■ TASK PROMPT
Look below for the line holding "作为程序猿都最好掌握的一门语言，那就是 UML（**Unified Modeling" and the line holding "UML 目前的官方组织是 https://www.uml.org". Transcribe exactly those lines and all lines between them, nothing more.

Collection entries
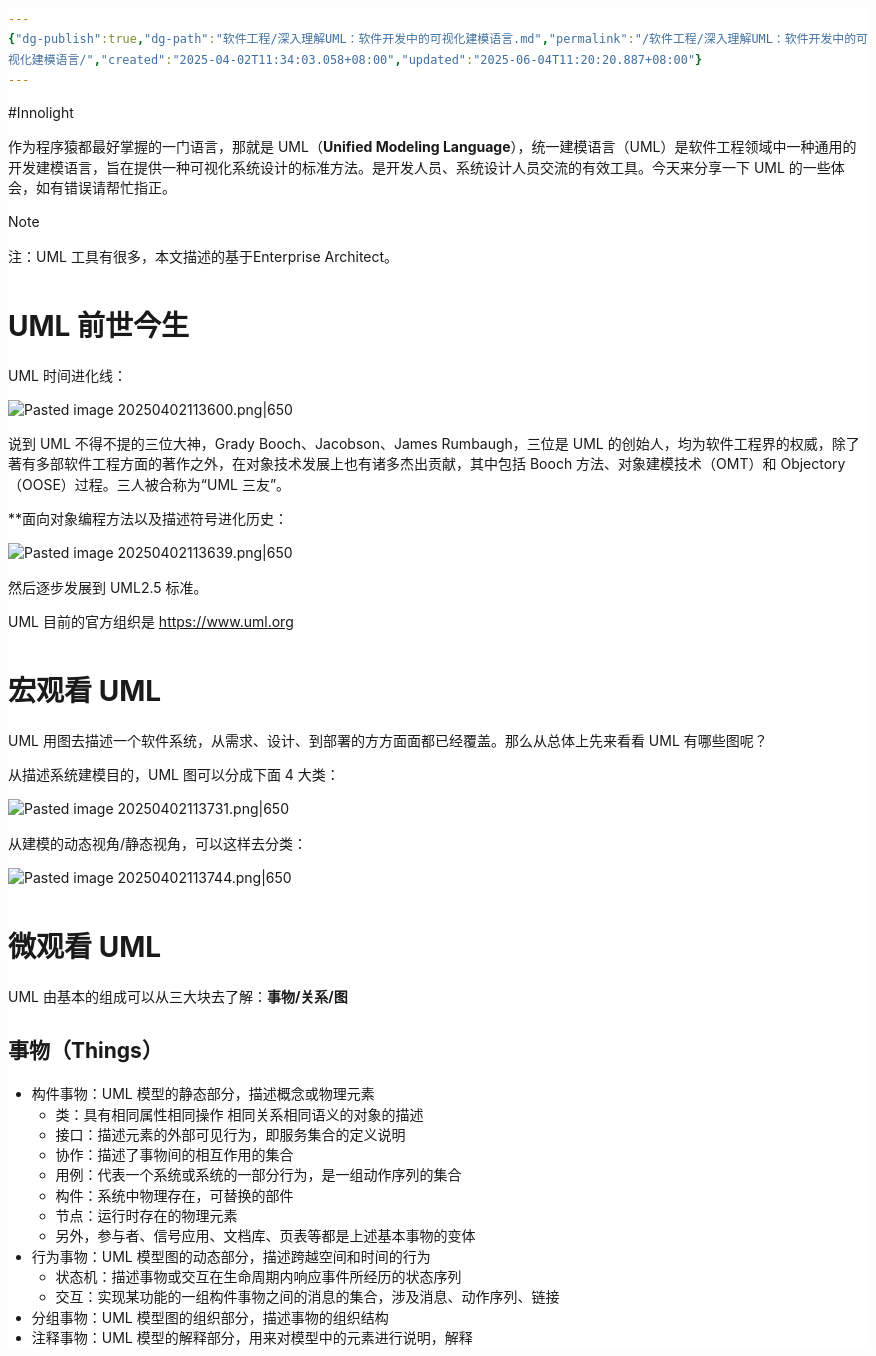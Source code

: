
 ```yaml
---
{"dg-publish":true,"dg-path":"软件工程/深入理解UML：软件开发中的可视化建模语言.md","permalink":"/软件工程/深入理解UML：软件开发中的可视化建模语言/","created":"2025-04-02T11:34:03.058+08:00","updated":"2025-06-04T11:20:20.887+08:00"}
---
```


#Innolight

作为程序猿都最好掌握的一门语言，那就是 UML（**Unified Modeling Language**），统一建模语言（UML）是软件工程领域中一种通用的开发建模语言，旨在提供一种可视化系统设计的标准方法。是开发人员、系统设计人员交流的有效工具。今天来分享一下 UML 的一些体会，如有错误请帮忙指正。

> [!NOTE]
> 注：UML 工具有很多，本文描述的基于Enterprise Architect。

# UML 前世今生

UML 时间进化线：

![Pasted image 20250402113600.png|650](/img/user/0.Asset/resource/Pasted%20image%2020250402113600.png)

说到 UML 不得不提的三位大神，Grady Booch、Jacobson、James Rumbaugh，三位是 UML 的创始人，均为软件工程界的权威，除了著有多部软件工程方面的著作之外，在对象技术发展上也有诸多杰出贡献，其中包括 Booch 方法、对象建模技术（OMT）和 Objectory（OOSE）过程。三人被合称为“UML 三友”。

**面向对象编程方法以及描述符号进化历史：  

![Pasted image 20250402113639.png|650](/img/user/0.Asset/resource/Pasted%20image%2020250402113639.png)

然后逐步发展到 UML2.5 标准。

UML 目前的官方组织是 https://www.uml.org

# 宏观看 UML

UML 用图去描述一个软件系统，从需求、设计、到部署的方方面面都已经覆盖。那么从总体上先来看看 UML 有哪些图呢？

从描述系统建模目的，UML 图可以分成下面 4 大类：

![Pasted image 20250402113731.png|650](/img/user/0.Asset/resource/Pasted%20image%2020250402113731.png)

从建模的动态视角/静态视角，可以这样去分类：

![Pasted image 20250402113744.png|650](/img/user/0.Asset/resource/Pasted%20image%2020250402113744.png)

# 微观看 UML

UML 由基本的组成可以从三大块去了解：**事物/关系/图**

## 事物（Things）

- 构件事物：UML 模型的静态部分，描述概念或物理元素
	- 类：具有相同属性相同操作 相同关系相同语义的对象的描述
	- 接口：描述元素的外部可见行为，即服务集合的定义说明
	- 协作：描述了事物间的相互作用的集合
	- 用例：代表一个系统或系统的一部分行为，是一组动作序列的集合
	- 构件：系统中物理存在，可替换的部件
	- 节点：运行时存在的物理元素
	- 另外，参与者、信号应用、文档库、页表等都是上述基本事物的变体
- 行为事物：UML 模型图的动态部分，描述跨越空间和时间的行为
	- 状态机：描述事物或交互在生命周期内响应事件所经历的状态序列
	- 交互：实现某功能的一组构件事物之间的消息的集合，涉及消息、动作序列、链接
- 分组事物：UML 模型图的组织部分，描述事物的组织结构
- 注释事物：UML 模型的解释部分，用来对模型中的元素进行说明，解释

■ ANSWER FOR THIS EXERCISE
作为程序猿都最好掌握的一门语言，那就是 UML（**Unified Modeling Language**），统一建模语言（UML）是软件工程领域中一种通用的开发建模语言，旨在提供一种可视化系统设计的标准方法。是开发人员、系统设计人员交流的有效工具。今天来分享一下 UML 的一些体会，如有错误请帮忙指正。

> [!NOTE]
> 注：UML 工具有很多，本文描述的基于Enterprise Architect。

# UML 前世今生

UML 时间进化线：

![Pasted image 20250402113600.png|650](/img/user/0.Asset/resource/Pasted%20image%2020250402113600.png)

说到 UML 不得不提的三位大神，Grady Booch、Jacobson、James Rumbaugh，三位是 UML 的创始人，均为软件工程界的权威，除了著有多部软件工程方面的著作之外，在对象技术发展上也有诸多杰出贡献，其中包括 Booch 方法、对象建模技术（OMT）和 Objectory（OOSE）过程。三人被合称为“UML 三友”。

**面向对象编程方法以及描述符号进化历史：  

![Pasted image 20250402113639.png|650](/img/user/0.Asset/resource/Pasted%20image%2020250402113639.png)

然后逐步发展到 UML2.5 标准。

UML 目前的官方组织是 https://www.uml.org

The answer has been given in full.